## RECORDED DATA
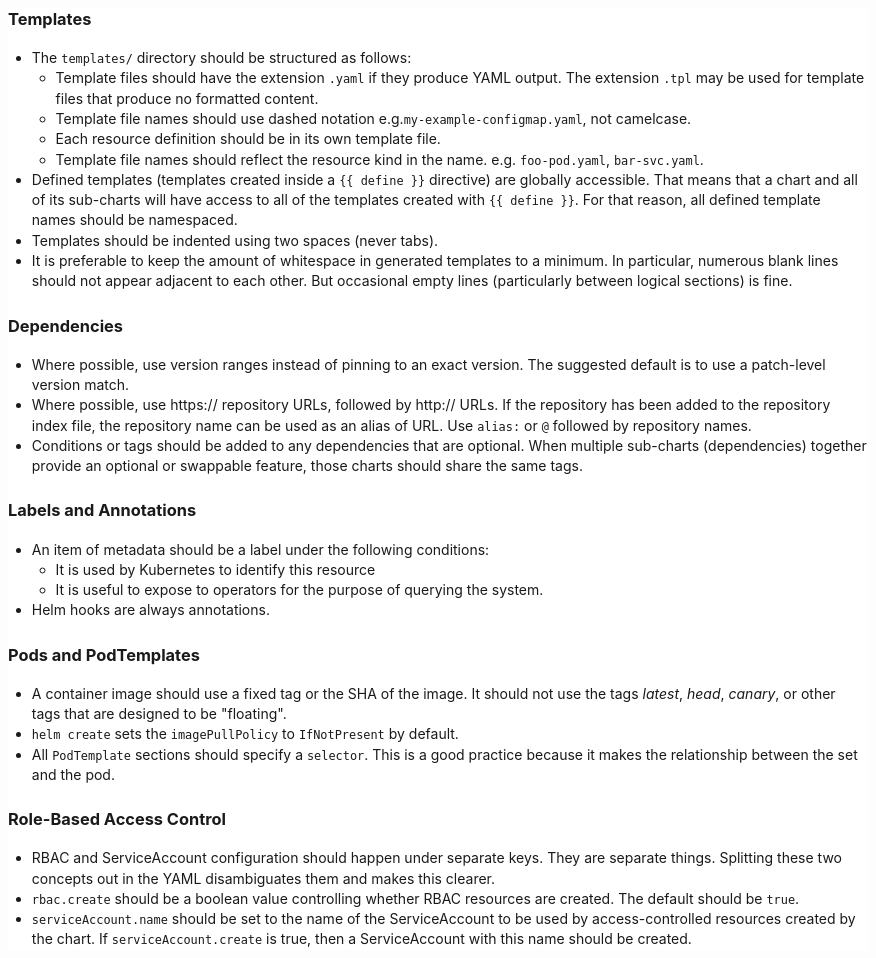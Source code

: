 ### Templates

- The `templates/` directory should be structured as follows:
  - Template files should have the extension `.yaml` if they produce YAML output. The extension `.tpl` may be used for template files that produce no formatted content.
  - Template file names should use dashed notation e.g.`my-example-configmap.yaml`, not camelcase.
  - Each resource definition should be in its own template file.
  - Template file names should reflect the resource kind in the name. e.g. `foo-pod.yaml`, `bar-svc.yaml`.
- Defined templates (templates created inside a `{{ define }}` directive) are globally accessible. That means that a chart and all of its sub-charts will have access to all of the templates created with `{{ define }}`. For that reason, all defined template names should be namespaced.
- Templates should be indented using two spaces (never tabs).
- It is preferable to keep the amount of whitespace in generated templates to a minimum. In particular, numerous blank lines should not appear adjacent to each other. But occasional empty lines (particularly between logical sections) is fine.

### Dependencies

- Where possible, use version ranges instead of pinning to an exact version. The suggested default is to use a patch-level version match.
- Where possible, use https:// repository URLs, followed by http:// URLs. If the repository has been added to the repository index file, the repository name can be used as an alias of URL. Use `alias:` or `@` followed by repository names.
- Conditions or tags should be added to any dependencies that are optional. When multiple sub-charts (dependencies) together provide an optional or swappable feature, those charts should share the same tags.

### Labels and Annotations

- An item of metadata should be a label under the following conditions:
  - It is used by Kubernetes to identify this resource
  - It is useful to expose to operators for the purpose of querying the system.
- Helm hooks are always annotations.

### Pods and PodTemplates

- A container image should use a fixed tag or the SHA of the image. It should not use the tags *latest*, *head*, *canary*, or other tags that are designed to be "floating".
- `helm create` sets the `imagePullPolicy` to `IfNotPresent` by default.
- All `PodTemplate` sections should specify a `selector`. This is a good practice because it makes the relationship between the set and the pod.

### Role-Based Access Control

- RBAC and ServiceAccount configuration should happen under separate keys. They are separate things. Splitting these two concepts out in the YAML disambiguates them and makes this clearer.
- `rbac.create` should be a boolean value controlling whether RBAC resources are created. The default should be `true`.
- `serviceAccount.name` should be set to the name of the ServiceAccount to be used by access-controlled resources created by the chart. If `serviceAccount.create` is true, then a ServiceAccount with this name should be created.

## ABOUT THIS EXERCISE
Copy each line of the listing that contains the string "sections".

## ANSWER SPACE
- It is preferable to keep the amount of whitespace in generated templates to a minimum. In particular, numerous blank lines should not appear adjacent to each other. But occasional empty lines (particularly between logical sections) is fine.
- All `PodTemplate` sections should specify a `selector`. This is a good practice because it makes the relationship between the set and the pod.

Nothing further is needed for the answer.